After that litany of comparisons and nitpicky criticisms, one may ask: why bring all those comparisons up at all? My read on the author is that he has added certain elements in the story that are reminiscent of those other mysteries and authors because he has been influenced by the works or by the authors. My intention is not to say that Mr. Fitzgerald is unoriginal, it would be impossible to completely wash out all of one's influences in the writing, but I think he is a much more capable and original writer, and that scrub he must, of his influences from his writing.

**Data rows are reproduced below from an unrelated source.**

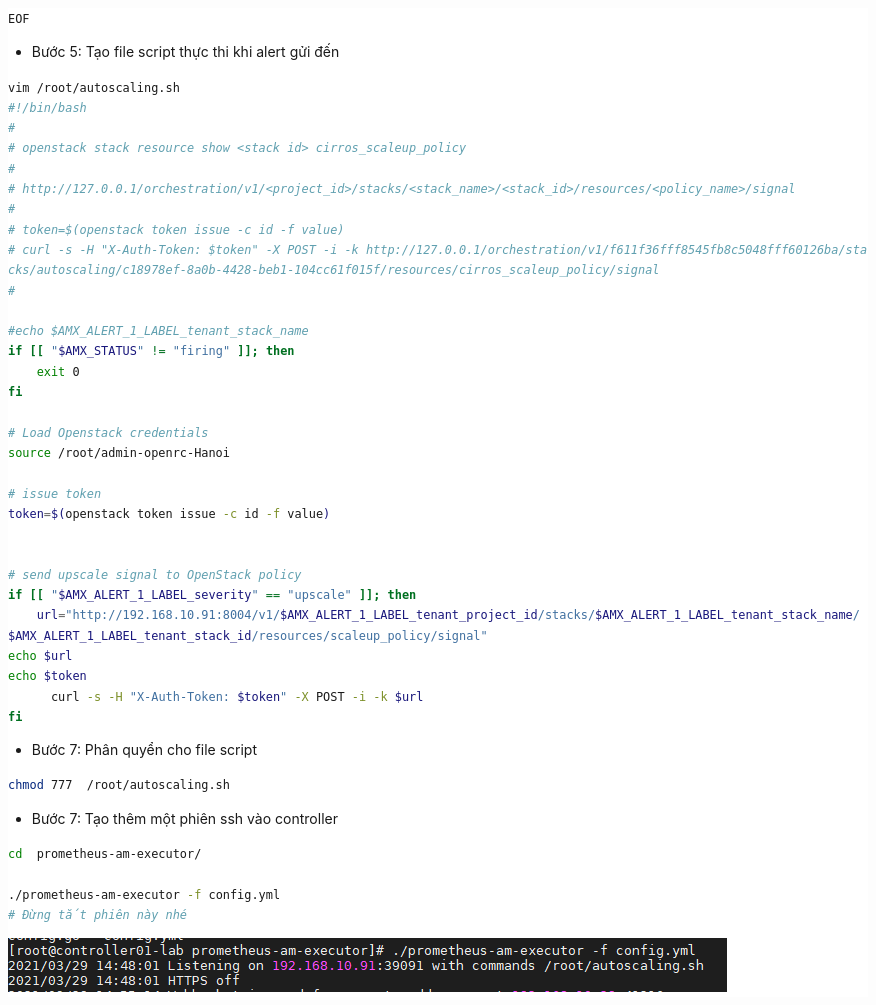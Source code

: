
 ```sh
EOF
```

- Bước 5: Tạo file script thực thi khi alert gửi đến
```sh
vim /root/autoscaling.sh
#!/bin/bash
#
# openstack stack resource show <stack id> cirros_scaleup_policy
#
# http://127.0.0.1/orchestration/v1/<project_id>/stacks/<stack_name>/<stack_id>/resources/<policy_name>/signal
#
# token=$(openstack token issue -c id -f value)
# curl -s -H "X-Auth-Token: $token" -X POST -i -k http://127.0.0.1/orchestration/v1/f611f36fff8545fb8c5048fff60126ba/stacks/autoscaling/c18978ef-8a0b-4428-beb1-104cc61f015f/resources/cirros_scaleup_policy/signal
#

#echo $AMX_ALERT_1_LABEL_tenant_stack_name
if [[ "$AMX_STATUS" != "firing" ]]; then
    exit 0
fi

# Load Openstack credentials
source /root/admin-openrc-Hanoi

# issue token
token=$(openstack token issue -c id -f value)


# send upscale signal to OpenStack policy
if [[ "$AMX_ALERT_1_LABEL_severity" == "upscale" ]]; then
    url="http://192.168.10.91:8004/v1/$AMX_ALERT_1_LABEL_tenant_project_id/stacks/$AMX_ALERT_1_LABEL_tenant_stack_name/$AMX_ALERT_1_LABEL_tenant_stack_id/resources/scaleup_policy/signal"
echo $url
echo $token
      curl -s -H "X-Auth-Token: $token" -X POST -i -k $url
fi
```

- Bước 7: Phân quyển cho file script
```sh
chmod 777  /root/autoscaling.sh
```
- Bước 7: Tạo thêm một phiên ssh vào controller
```sh
cd  prometheus-am-executor/

./prometheus-am-executor -f config.yml
# Đừng tắt phiên này nhé
```
![images](../../images/heat-autoscale18.png)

The best part of all this is the cultural details of Italy, the cynical attitudes that the characters show for their society, and how their civic infrastructure work, or doesn't work. The social critique of Italy was extremely interesting but not quite biting enough.
What Mr. Fitzgerald is absolutely fantastic at is explaining art forgery, from the nuts and bolts of the technique and chemistry to what art forgers and art experts look at in terms of clues to the authenticity of the art work. The small interludes of geeky art forgery history and techniques is the perfectly juxtaposed respites from the plot. It gives the reader a nice pause to consider something other than the plot. I thought those sections were engaging and very well written.
Overall, I enjoyed the reading experience, I do feel like this could have been better executed, but I feel like I will be rewarded later on as the characters of Alec Blume and Catarina Mattiola evolves and grows.